- Assignment -
From the line containing "I testify that our" to the final line of the entries, every line is to be reproduced exactly; no other line belongs in the output.

- Provided records -
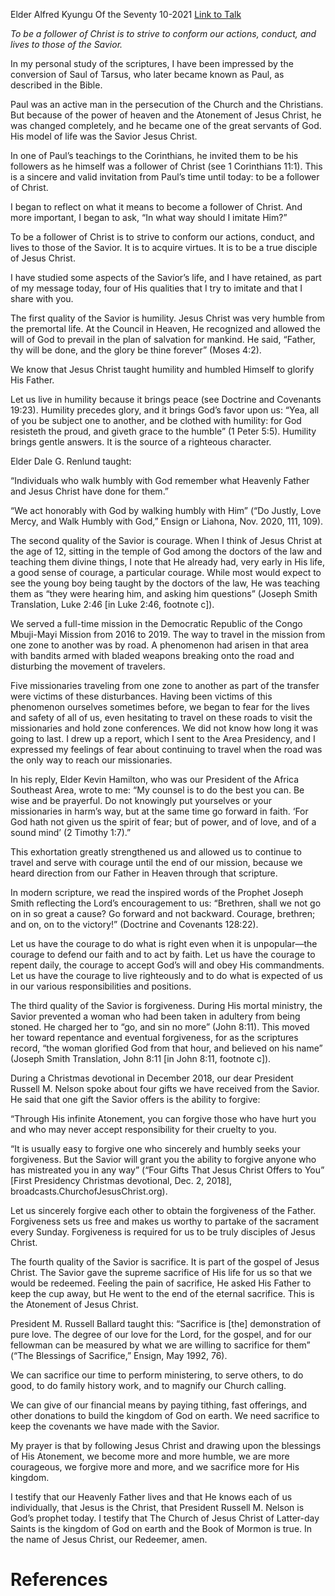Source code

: Elder Alfred Kyungu
Of the Seventy
10-2021
[Link to Talk](https://www.churchofjesuschrist.org/study/general-conference/2021/10/36kyungu?lang=eng)

_To be a follower of Christ is to strive to conform our actions, conduct, and lives to those of the Savior._

In my personal study of the scriptures, I have been impressed by the conversion of Saul of Tarsus, who later became known as Paul, as described in the Bible.

Paul was an active man in the persecution of the Church and the Christians. But because of the power of heaven and the Atonement of Jesus Christ, he was changed completely, and he became one of the great servants of God. His model of life was the Savior Jesus Christ.

In one of Paul’s teachings to the Corinthians, he invited them to be his followers as he himself was a follower of Christ (see 1 Corinthians 11:1). This is a sincere and valid invitation from Paul’s time until today: to be a follower of Christ.

I began to reflect on what it means to become a follower of Christ. And more important, I began to ask, “In what way should I imitate Him?”

To be a follower of Christ is to strive to conform our actions, conduct, and lives to those of the Savior. It is to acquire virtues. It is to be a true disciple of Jesus Christ.

I have studied some aspects of the Savior’s life, and I have retained, as part of my message today, four of His qualities that I try to imitate and that I share with you.

The first quality of the Savior is humility. Jesus Christ was very humble from the premortal life. At the Council in Heaven, He recognized and allowed the will of God to prevail in the plan of salvation for mankind. He said, “Father, thy will be done, and the glory be thine forever” (Moses 4:2).

We know that Jesus Christ taught humility and humbled Himself to glorify His Father.

Let us live in humility because it brings peace (see Doctrine and Covenants 19:23). Humility precedes glory, and it brings God’s favor upon us: “Yea, all of you be subject one to another, and be clothed with humility: for God resisteth the proud, and giveth grace to the humble” (1 Peter 5:5). Humility brings gentle answers. It is the source of a righteous character.

Elder Dale G. Renlund taught:

“Individuals who walk humbly with God remember what Heavenly Father and Jesus Christ have done for them.”

“We act honorably with God by walking humbly with Him” (“Do Justly, Love Mercy, and Walk Humbly with God,” Ensign or Liahona, Nov. 2020, 111, 109).

The second quality of the Savior is courage. When I think of Jesus Christ at the age of 12, sitting in the temple of God among the doctors of the law and teaching them divine things, I note that He already had, very early in His life, a good sense of courage, a particular courage. While most would expect to see the young boy being taught by the doctors of the law, He was teaching them as “they were hearing him, and asking him questions” (Joseph Smith Translation, Luke 2:46 [in Luke 2:46, footnote c]).

We served a full-time mission in the Democratic Republic of the Congo Mbuji-Mayi Mission from 2016 to 2019. The way to travel in the mission from one zone to another was by road. A phenomenon had arisen in that area with bandits armed with bladed weapons breaking onto the road and disturbing the movement of travelers.

Five missionaries traveling from one zone to another as part of the transfer were victims of these disturbances. Having been victims of this phenomenon ourselves sometimes before, we began to fear for the lives and safety of all of us, even hesitating to travel on these roads to visit the missionaries and hold zone conferences. We did not know how long it was going to last. I drew up a report, which I sent to the Area Presidency, and I expressed my feelings of fear about continuing to travel when the road was the only way to reach our missionaries.

In his reply, Elder Kevin Hamilton, who was our President of the Africa Southeast Area, wrote to me: “My counsel is to do the best you can. Be wise and be prayerful. Do not knowingly put yourselves or your missionaries in harm’s way, but at the same time go forward in faith. ‘For God hath not given us the spirit of fear; but of power, and of love, and of a sound mind’ (2 Timothy 1:7).”

This exhortation greatly strengthened us and allowed us to continue to travel and serve with courage until the end of our mission, because we heard direction from our Father in Heaven through that scripture.

In modern scripture, we read the inspired words of the Prophet Joseph Smith reflecting the Lord’s encouragement to us: “Brethren, shall we not go on in so great a cause? Go forward and not backward. Courage, brethren; and on, on to the victory!” (Doctrine and Covenants 128:22).

Let us have the courage to do what is right even when it is unpopular—the courage to defend our faith and to act by faith. Let us have the courage to repent daily, the courage to accept God’s will and obey His commandments. Let us have the courage to live righteously and to do what is expected of us in our various responsibilities and positions.

The third quality of the Savior is forgiveness. During His mortal ministry, the Savior prevented a woman who had been taken in adultery from being stoned. He charged her to “go, and sin no more” (John 8:11). This moved her toward repentance and eventual forgiveness, for as the scriptures record, “the woman glorified God from that hour, and believed on his name” (Joseph Smith Translation, John 8:11 [in John 8:11, footnote c]).

During a Christmas devotional in December 2018, our dear President Russell M. Nelson spoke about four gifts we have received from the Savior. He said that one gift the Savior offers is the ability to forgive:

“Through His infinite Atonement, you can forgive those who have hurt you and who may never accept responsibility for their cruelty to you.

“It is usually easy to forgive one who sincerely and humbly seeks your forgiveness. But the Savior will grant you the ability to forgive anyone who has mistreated you in any way” (“Four Gifts That Jesus Christ Offers to You” [First Presidency Christmas devotional, Dec. 2, 2018], broadcasts.ChurchofJesusChrist.org).

Let us sincerely forgive each other to obtain the forgiveness of the Father. Forgiveness sets us free and makes us worthy to partake of the sacrament every Sunday. Forgiveness is required for us to be truly disciples of Jesus Christ.

The fourth quality of the Savior is sacrifice. It is part of the gospel of Jesus Christ. The Savior gave the supreme sacrifice of His life for us so that we would be redeemed. Feeling the pain of sacrifice, He asked His Father to keep the cup away, but He went to the end of the eternal sacrifice. This is the Atonement of Jesus Christ.

President M. Russell Ballard taught this: “Sacrifice is [the] demonstration of pure love. The degree of our love for the Lord, for the gospel, and for our fellowman can be measured by what we are willing to sacrifice for them” (“The Blessings of Sacrifice,” Ensign, May 1992, 76).

We can sacrifice our time to perform ministering, to serve others, to do good, to do family history work, and to magnify our Church calling.

We can give of our financial means by paying tithing, fast offerings, and other donations to build the kingdom of God on earth. We need sacrifice to keep the covenants we have made with the Savior.

My prayer is that by following Jesus Christ and drawing upon the blessings of His Atonement, we become more and more humble, we are more courageous, we forgive more and more, and we sacrifice more for His kingdom.

I testify that our Heavenly Father lives and that He knows each of us individually, that Jesus is the Christ, that President Russell M. Nelson is God’s prophet today. I testify that The Church of Jesus Christ of Latter-day Saints is the kingdom of God on earth and the Book of Mormon is true. In the name of Jesus Christ, our Redeemer, amen.

# References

- Reply -
I testify that our Heavenly Father lives and that He knows each of us individually, that Jesus is the Christ, that President Russell M. Nelson is God’s prophet today. I testify that The Church of Jesus Christ of Latter-day Saints is the kingdom of God on earth and the Book of Mormon is true. In the name of Jesus Christ, our Redeemer, amen.

# References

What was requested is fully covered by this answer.